The picture they paint suggests that they are all doing everything that they possibly can. But who should we all really believe?
Laid bare, the lack of housing stock really does look nothing like the story we are being presented by the media.
Immigration inflating real need exponentially has become as much an unspoken truth across the whole country, as it has that 2nd homeowners are leaving seaside and rural property empty for much of the year, whilst adding nothing financially or otherwise to the communities in which they don’t have time to live, full-time.
“We need to build more homes” has become the mantra of the many. Yet the real beneficiaries of this process will not be the people who will end up living in many of them. Nor will it be the Government which is operating on the premise that money is the only way to solve any problem, no matter what it might be.
The real beneficiaries of the push to create housing will be the builders and the bankers who finance them, whose real take from all the public money which is being fire-hosed at them is only too well illustrated by the bonus payment being made to the CEO of Persimmon Homes.

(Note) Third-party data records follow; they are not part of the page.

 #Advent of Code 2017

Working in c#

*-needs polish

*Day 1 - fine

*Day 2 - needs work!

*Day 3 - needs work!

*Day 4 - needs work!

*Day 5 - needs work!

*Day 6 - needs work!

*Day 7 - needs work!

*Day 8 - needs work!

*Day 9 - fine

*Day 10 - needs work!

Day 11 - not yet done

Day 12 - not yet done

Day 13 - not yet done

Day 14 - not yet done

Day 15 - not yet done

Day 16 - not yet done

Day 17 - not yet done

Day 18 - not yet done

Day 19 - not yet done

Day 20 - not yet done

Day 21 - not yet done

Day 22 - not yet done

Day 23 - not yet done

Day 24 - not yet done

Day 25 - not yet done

Under the auspices of self-serving government and the ineptitude of policy making and long term strategy which has been rolled out in real time within current planning policy, Builders and Developers have found themselves within what can only be described as a smorgasbord of discounts and profits. It is nothing less than the epitome of the one-sided win-win.

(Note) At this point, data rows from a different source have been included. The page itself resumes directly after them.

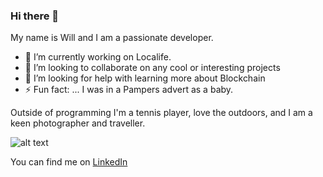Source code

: ### Hi there 👋


My name is Will and I am a passionate developer. 

- 🔭 I’m currently working on Localife.
- 👯 I’m looking to collaborate on any cool or interesting projects
- 🤔 I’m looking for help with learning more about Blockchain
- ⚡ Fun fact: ... I was in a Pampers advert as a baby. 

Outside of programming I'm a tennis player, love the outdoors, and I am a keen photographer and traveller. 

![alt text](https://p.kindpng.com/picc/s/112-1127618_website-designing-company-web-development-clipart-png-transparent.png "Dev Juggling")

You can find me on [LinkedIn](https://www.linkedin.com/in/william-jl-johnson/)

Deals are and have been done, not on the basis of what is best for us all. For if that were the true intention, there would be little need for deals of this kind.
Deals are being done, because the focus of this housing crisis is about little more than money and profit itself.
People young and old are being out priced in all parts of the housing market, not because property prices reflect the true value of the market. But because the system and government policy is facilitating house builders, mortgage lenders and private landlords to take us all on one massive, great big bubble-building ride.
The evidence is not difficult to find. Wherever we may live, new housing developments are never far away. Yet when homes are released, we never experience prices being lowered nearby.
Lower house prices within the communities in which these additional homes are built would be the logical outcome within any localised market, left to itself to determine and decide its level naturally.
Instead this so-called ‘crisis’ continually goes on unsolved, whilst we are being sleepwalked into a national travesty in the shape of an unsustainable housing price bubble which is guaranteed to explode.
When it does, those profiteering and responsible now will be the first to run and hide.